Tasmania's Liberal Premier Peter Gutwein says it's time for a national conversation about changing the date of Australia Day.
Thousands of people across the country attended Invasion Day rallies and protests on Tuesday to push for January 26 celebrations to be moved.
"It's obvious I think, it's time for a national conversation on the date," Mr Gutwein told ABC Radio on Wednesday.
"The fact of the rally in Hobart and also around the country.

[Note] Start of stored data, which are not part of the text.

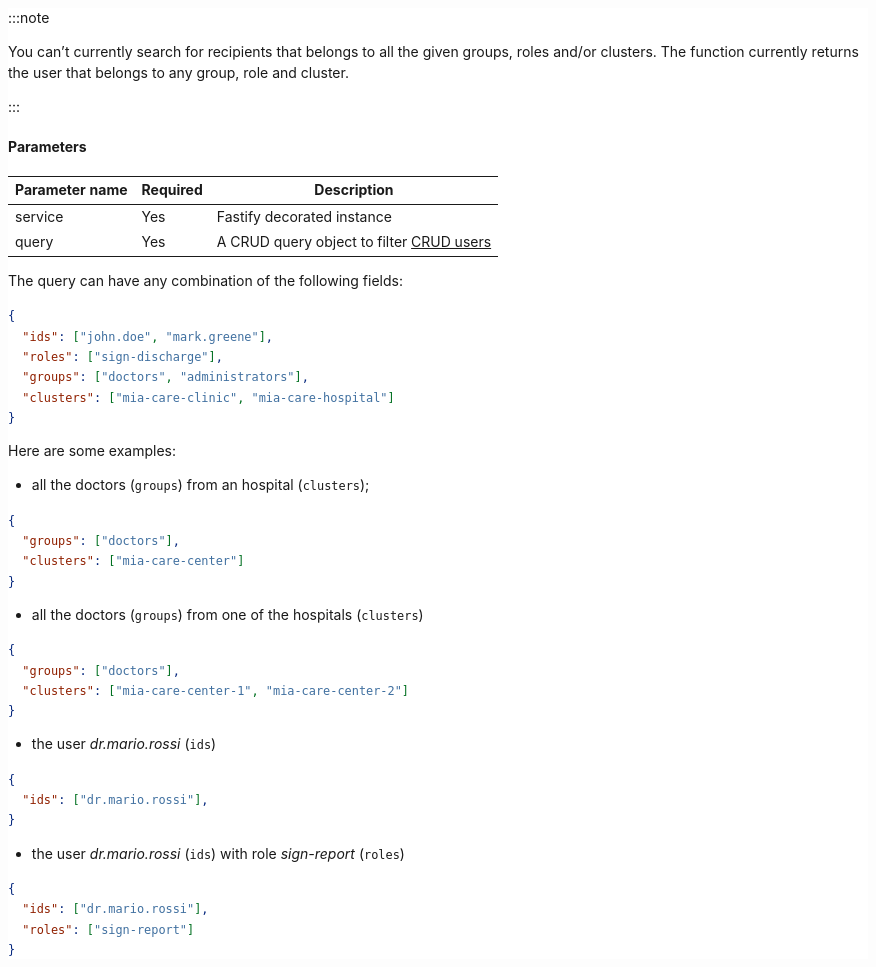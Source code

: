 :::note

You can’t currently search for recipients that belongs to all the given groups, roles and/or clusters. The function currently returns the user that belongs to any group, role and cluster.

:::

#### Parameters

| Parameter name | Required | Description                                                                |
|----------------|----------|----------------------------------------------------------------------------|
| service        | Yes      | Fastify decorated instance                                                 |
| query          | Yes      | A CRUD query object to filter [CRUD users][crud-users] |

The query can have any combination of the following fields:

```json
{
  "ids": ["john.doe", "mark.greene"],
  "roles": ["sign-discharge"],
  "groups": ["doctors", "administrators"],
  "clusters": ["mia-care-clinic", "mia-care-hospital"]
}
```

Here are some examples:

- all the doctors (`groups`) from an hospital (`clusters`);

```json
{
  "groups": ["doctors"],
  "clusters": ["mia-care-center"]
}
```

- all the doctors (`groups`) from one of the hospitals (`clusters`)
  
```json
{
  "groups": ["doctors"],
  "clusters": ["mia-care-center-1", "mia-care-center-2"]
}
```

- the user *dr.mario.rossi* (`ids`)

```json
{
  "ids": ["dr.mario.rossi"],
}
```

- the user *dr.mario.rossi* (`ids`) with role *sign-report* (`roles`)

```json
{
  "ids": ["dr.mario.rossi"],
  "roles": ["sign-report"]
}
```


[iso-8601-datetime]: https://datatracker.ietf.org/doc/html/rfc3339#section-5.6
[iso-8601-duration]: https://en.wikipedia.org/wiki/ISO_8601#Durations
[appointment-manager]: /runtime-components/plugins/appointment-manager/10_overview.md
[flow-manager-command]: /runtime-components/plugins/flow-manager-service/30_configuration.md
[localized-strings]: /products/microfrontend-composer/back-kit/40_core_concepts.md
[therapy-monitoring-manager]: /runtime-components/plugins/therapy-and-monitoring-manager/10_overview.md
[timer-service]: /runtime-components/plugins/timer-service/10_overview.md
[message-interpolation]: /runtime-components/plugins/notification-manager-service/10_overview.md#messages-interpolation
[notification-settings]: /runtime-components/plugins/notification-manager-service/10_overview.md#notification-settings
[custom-handlers]: /runtime-components/plugins/notification-manager-service/20_configuration.md#custom-event-handlers
[environment-variables]: /runtime-components/plugins/notification-manager-service/20_configuration.md#environment-variables
[crud-notification-messages]: /runtime-components/plugins/notification-manager-service/20_configuration.md#notification-messages
[crud-notification-reminders]: /runtime-components/plugins/notification-manager-service/20_configuration.md#notification-reminders
[crud-notification-settings]: /runtime-components/plugins/notification-manager-service/20_configuration.md#notification-settings-crud
[crud-notifications]: /runtime-components/plugins/notification-manager-service/20_configuration.md#notifications-crud
[crud-event-settings]: /runtime-components/plugins/notification-manager-service/20_configuration.md#event-settings-crud
[crud-events]: /runtime-components/plugins/notification-manager-service/20_configuration.md#events-crud
[crud-users]: /runtime-components/plugins/notification-manager-service/20_configuration.md#users-crud
[crud-templates]: /runtime-components/plugins/notification-manager-service/20_configuration.md#templates-crud
[service-configuration]: /runtime-components/plugins/notification-manager-service/20_configuration.md#service-configuration
[notification-messages-mongodb-view]: /runtime-components/plugins/notification-manager-service/20_configuration.md#notification-messages-view
[build-messages]: #buildmessages
[build-reminders]: #buildreminders
[custom-handler-api]: #custom-handler-api
[delete-notification-settingsid]: #delete-notification-settingsid
[get-notification-settings]: #get-notification-settings
[get-recipients]: #getrecipients
[patch-notification-settingsid]: #patch-notification-settingsid
[post-notification-events]: #post-notification-events
[post-notification-settings]: #post-notification-settings
[post-send]: #post-send
[send-notification]: #sendnotification
[set-reminders]: #setreminders
[tmm-monitoring-reminder]: #TMM/MonitoringReminder/v1
[utils-get-notification-settings]: #getNotificationSettings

I think there should be a national conversation."
Mr Gutwein's Liberal colleague Prime Minister Scott Morrison believes Australia Day should not be shifted as it marks the date the nation changed forever.
"There is no escaping or cancelling that fact, for better or worse," he said during a keynote address at a flag-raising and citizenship ceremony in Canberra on Tuesday.

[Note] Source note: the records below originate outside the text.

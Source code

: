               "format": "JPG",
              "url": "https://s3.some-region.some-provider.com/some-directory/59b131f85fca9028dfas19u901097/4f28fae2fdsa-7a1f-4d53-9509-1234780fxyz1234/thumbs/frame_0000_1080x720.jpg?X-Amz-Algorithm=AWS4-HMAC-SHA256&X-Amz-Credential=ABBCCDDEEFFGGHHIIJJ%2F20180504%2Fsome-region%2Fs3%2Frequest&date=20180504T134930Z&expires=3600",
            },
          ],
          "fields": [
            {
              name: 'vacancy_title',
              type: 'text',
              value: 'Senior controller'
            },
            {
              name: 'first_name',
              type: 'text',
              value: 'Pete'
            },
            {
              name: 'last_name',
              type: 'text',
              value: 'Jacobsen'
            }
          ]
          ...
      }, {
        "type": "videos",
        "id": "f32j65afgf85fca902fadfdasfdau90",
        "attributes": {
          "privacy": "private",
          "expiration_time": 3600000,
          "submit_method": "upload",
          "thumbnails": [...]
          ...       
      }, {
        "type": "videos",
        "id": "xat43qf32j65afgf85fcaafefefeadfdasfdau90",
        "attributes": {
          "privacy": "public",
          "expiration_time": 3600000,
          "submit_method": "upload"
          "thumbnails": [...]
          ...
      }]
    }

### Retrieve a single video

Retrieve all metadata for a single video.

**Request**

Organisers of an Invasion Day rally on the lawns of Hobart's parliament house hailed the attendance figure of several thousand as a record.
January 26 marks the raising of the Union Jack for the first time in 1788 after the First Fleet arrived in Botany Bay the week prior.
The 2021 Australian of the Year, Grace Tame, has voiced her support for moving Australia Day, but said Indigenous voices must be listened to on the issue.
Ms Tame, the first Tasmanian to win the award, has campaigned give a voice to survivors of sexual abuse after she was raped as a teenager by her school teacher.
Mr Gutwein described her acknowledgement as a "watershed moment".